Murray is the kind of quarterback defenses don't see on a weekly basis, and that makes it all the more difficult to prepare for his talents, and that's why the Eagles have the utmost respect for what they're going to face on Sunday at State Farm Stadium. His ability to break a defense's back with his off-schedule talents separates Murray from most in the NFL.
"All the coaching details that go into that with off-schedule plays, we've got to be on it and understand that those are going to come up in the game and what he likes to do when he tries to make off-schedule plays, and he can make them," Defensive Coordinator Jonathan Gannon said. "He has a very unique skill set. He's very dangerous. He's got arm talent. He runs around. He's not like a stick-and-cut guy ... He's not afraid to give ground and lose 20 yards from the line of scrimmage and runs around and finds open people. It's hard to cover for a long time.
"So, we've got to have a good plan and we've got to execute it and we've got to stay disciplined. Our eyes got to be right. We've got to rush as a unit. We've got to cover as a unit. It's going to take all 11 out there to slow this guy down."
Murray is the focal point of an Arizona offense that has struggled to find consistency or explosiveness this season – Arizona has just one passing play of 30 yards in its 2-2 start and Murray is averaging 5.7 yards per passing attempt. The Cardinals have been without star wide receiver DeAndre Hopkins, who was suspended for six games by the NFL for violating the league's drug policy, they've battled injuries along the offensive line, and they have scored only 16 points in the first half of four games – all in the second quarter.
When you're playing from behind a lot, it impacts everything. Here is a number to consider: Murray has thrown 173 passes and is on track to throw the most passes in a single season in NFL history (735 in 17 games).
"It doesn't matter what they've done because every week is a new week and, as we look at things, they have a lot of pieces, a lot of weapons," said defensive end Brandon Graham, who is very well aware that the only time the Eagles played against Murray, late in the 2020 season, he completed 27 of 36 passes for 406 yards and three touchdowns and added another score on the ground in a 33-26 Arizona win. "It starts with that guy back there (Murray).
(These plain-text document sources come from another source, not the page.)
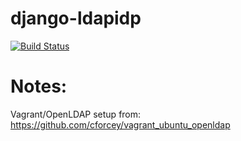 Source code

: django-ldapidp
===============

[![Build Status](https://travis-ci.org/TracyWebTech/django-ldapidp.png?branch=master)](https://travis-ci.org/TracyWebTech/django-ldapidp)

Notes:
======

Vagrant/OpenLDAP setup from: https://github.com/cforcey/vagrant_ubuntu_openldap
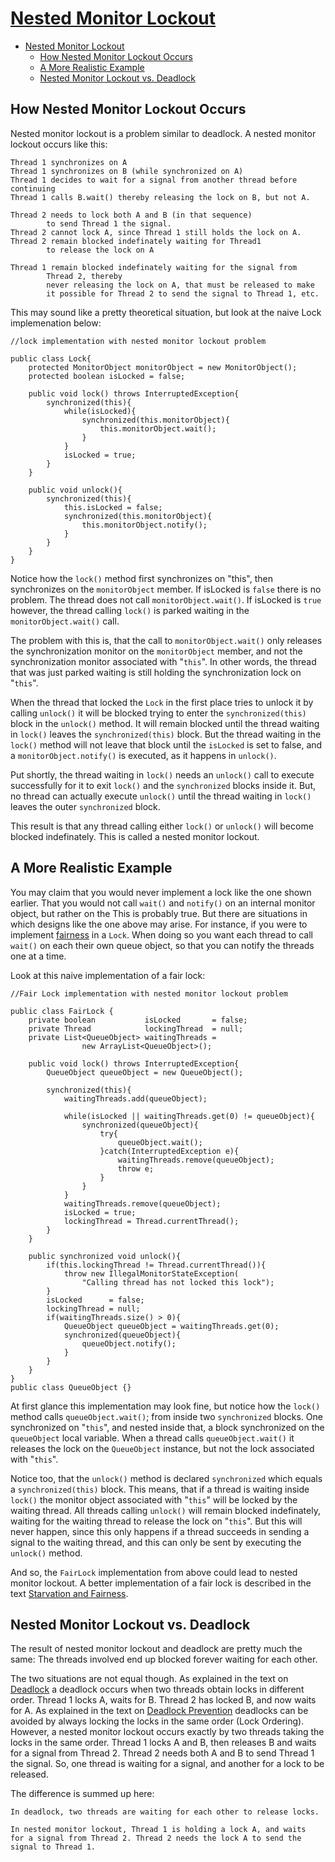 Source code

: # [Nested Monitor Lockout](http://tutorials.jenkov.com/java-concurrency/nested-monitor-lockout.html)

- [Nested Monitor Lockout](#nested-monitor-lockout)
  - [How Nested Monitor Lockout Occurs](#how-nested-monitor-lockout-occurs)
  - [A More Realistic Example](#a-more-realistic-example)
  - [Nested Monitor Lockout vs. Deadlock](#nested-monitor-lockout-vs-deadlock)

## How Nested Monitor Lockout Occurs

Nested monitor lockout is a problem similar to deadlock. A nested monitor lockout occurs like this:

    Thread 1 synchronizes on A
    Thread 1 synchronizes on B (while synchronized on A)
    Thread 1 decides to wait for a signal from another thread before continuing
    Thread 1 calls B.wait() thereby releasing the lock on B, but not A.

    Thread 2 needs to lock both A and B (in that sequence)
            to send Thread 1 the signal.
    Thread 2 cannot lock A, since Thread 1 still holds the lock on A.
    Thread 2 remain blocked indefinately waiting for Thread1
            to release the lock on A

    Thread 1 remain blocked indefinately waiting for the signal from
            Thread 2, thereby
            never releasing the lock on A, that must be released to make
            it possible for Thread 2 to send the signal to Thread 1, etc.

This may sound like a pretty theoretical situation, but look at the naive Lock implemenation below:

    //lock implementation with nested monitor lockout problem

    public class Lock{
        protected MonitorObject monitorObject = new MonitorObject();
        protected boolean isLocked = false;

        public void lock() throws InterruptedException{
            synchronized(this){
                while(isLocked){
                    synchronized(this.monitorObject){
                        this.monitorObject.wait();
                    }
                }
                isLocked = true;
            }
        }

        public void unlock(){
            synchronized(this){
                this.isLocked = false;
                synchronized(this.monitorObject){
                    this.monitorObject.notify();
                }
            }
        }
    }

Notice how the `lock()` method first synchronizes on "this", then synchronizes on the `monitorObject` member. If isLocked is `false` there is no problem. The thread does not call `monitorObject.wait()`. If isLocked is `true` however, the thread calling `lock()` is parked waiting in the `monitorObject.wait()` call.

The problem with this is, that the call to `monitorObject.wait()` only releases the synchronization monitor on the `monitorObject` member, and not the synchronization monitor associated with "`this`". In other words, the thread that was just parked waiting is still holding the synchronization lock on "`this`".

When the thread that locked the `Lock` in the first place tries to unlock it by calling `unlock()` it will be blocked trying to enter the `synchronized(this)` block in the `unlock()` method. It will remain blocked until the thread waiting in `lock()` leaves the `synchronized(this)` block. But the thread waiting in the `lock()` method will not leave that block until the `isLocked` is set to false, and a `monitorObject.notify()` is executed, as it happens in `unlock()`.

Put shortly, the thread waiting in `lock()` needs an `unlock()` call to execute successfully for it to exit `lock()` and the `synchronized` blocks inside it. But, no thread can actually execute `unlock()` until the thread waiting in `lock()` leaves the outer `synchronized` block.

This result is that any thread calling either `lock()` or `unlock()` will become blocked indefinately. This is called a nested monitor lockout.

## A More Realistic Example

You may claim that you would never implement a lock like the one shown earlier. That you would not call `wait()` and `notify()` on an internal monitor object, but rather on the This is probably true. But there are situations in which designs like the one above may arise. For instance, if you were to implement [fairness](http://tutorials.jenkov.com/java-concurrency/starvation-and-fairness.html) in a `Lock`. When doing so you want each thread to call `wait()` on each their own queue object, so that you can notify the threads one at a time.

Look at this naive implementation of a fair lock:

    //Fair Lock implementation with nested monitor lockout problem

    public class FairLock {
        private boolean           isLocked       = false;
        private Thread            lockingThread  = null;
        private List<QueueObject> waitingThreads =
                    new ArrayList<QueueObject>();

        public void lock() throws InterruptedException{
            QueueObject queueObject = new QueueObject();

            synchronized(this){
                waitingThreads.add(queueObject);

                while(isLocked || waitingThreads.get(0) != queueObject){
                    synchronized(queueObject){
                        try{
                            queueObject.wait();
                        }catch(InterruptedException e){
                            waitingThreads.remove(queueObject);
                            throw e;
                        }
                    }
                }
                waitingThreads.remove(queueObject);
                isLocked = true;
                lockingThread = Thread.currentThread();
            }
        }

        public synchronized void unlock(){
            if(this.lockingThread != Thread.currentThread()){
                throw new IllegalMonitorStateException(
                    "Calling thread has not locked this lock");
            }
            isLocked      = false;
            lockingThread = null;
            if(waitingThreads.size() > 0){
                QueueObject queueObject = waitingThreads.get(0);
                synchronized(queueObject){
                    queueObject.notify();
                }
            }
        }
    }
    public class QueueObject {}

At first glance this implementation may look fine, but notice how the `lock()` method calls `queueObject.wait()`; from inside two `synchronized` blocks. One synchronized on "`this`", and nested inside that, a block synchronized on the `queueObject` local variable. When a thread calls `queueObject.wait()` it releases the lock on the `QueueObject` instance, but not the lock associated with "`this`".

Notice too, that the `unlock()` method is declared `synchronized` which equals a `synchronized(this)` block. This means, that if a thread is waiting inside `lock()` the monitor object associated with "`this`" will be locked by the waiting thread. All threads calling `unlock()` will remain blocked indefinately, waiting for the waiting thread to release the lock on "`this`". But this will never happen, since this only happens if a thread succeeds in sending a signal to the waiting thread, and this can only be sent by executing the `unlock()` method.

And so, the `FairLock` implementation from above could lead to nested monitor lockout. A better implementation of a fair lock is described in the text [Starvation and Fairness](http://tutorials.jenkov.com/java-concurrency/starvation-and-fairness.html).

## Nested Monitor Lockout vs. Deadlock

The result of nested monitor lockout and deadlock are pretty much the same: The threads involved end up blocked forever waiting for each other.

The two situations are not equal though. As explained in the text on [Deadlock](http://tutorials.jenkov.com/java-concurrency/deadlock.html) a deadlock occurs when two threads obtain locks in different order. Thread 1 locks A, waits for B. Thread 2 has locked B, and now waits for A. As explained in the text on [Deadlock Prevention](http://tutorials.jenkov.com/java-concurrency/deadlock-prevention.html) deadlocks can be avoided by always locking the locks in the same order (Lock Ordering). However, a nested monitor lockout occurs exactly by two threads taking the locks in the same order. Thread 1 locks A and B, then releases B and waits for a signal from Thread 2. Thread 2 needs both A and B to send Thread 1 the signal. So, one thread is waiting for a signal, and another for a lock to be released.

The difference is summed up here:

    In deadlock, two threads are waiting for each other to release locks.

    In nested monitor lockout, Thread 1 is holding a lock A, and waits
    for a signal from Thread 2. Thread 2 needs the lock A to send the
    signal to Thread 1.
He just isn't like other quarterbacks."
That said, the Eagles' defense enters Sunday playing outstanding football and understanding that the best approach is to do what this D does best and that's play good, solid, physical, and fundamentally sound D.
Sometimes that's easier said than done against someone like Murray, but that's the intent going in.
"It's really just about us being us and going out there and playing to our standard and playing ball the way we've been playing these last few weeks," said linebacker Haason Reddick, the reigning NFC Defensive player of the Week. "We know who Kyler is. We know he can make plays with his feet and that he has great arm talent, which is undeniable. We just need to be ourselves and continue to do what we do and do it well.
"And that's all. We need to continue to be the dominant defense that we've been and play the same way we've been playing."
Here's the plan, then: Play Eagles defense. Stay disciplined. Be physical. Be smart and stay within the team structure and keep Arizona – a team that has seven consecutive losses at home dating back to the 2021 season – scuffling offensively.
This defense has lined up across from Jalen Hurts since the spring at the NovaCare Complex and they've seen Hurts make plays off-schedule and use his athleticism to break open a play. He's worn the red practice jersey, so obviously the Eagles haven't hit Hurts, but they have experienced his extraordinary speed and running ability and his in- and out-of-pocket throwing skills. That sense of familiarity – "this isn't their first rodeo," said Head Coach Nick Sirianni on Sunday – should help on Sunday.
They will be ready to go against the unique game Murray brings to the table. It's just another week, another offense, and another challenge for a defense that is only concerned about itself and making progress week over week.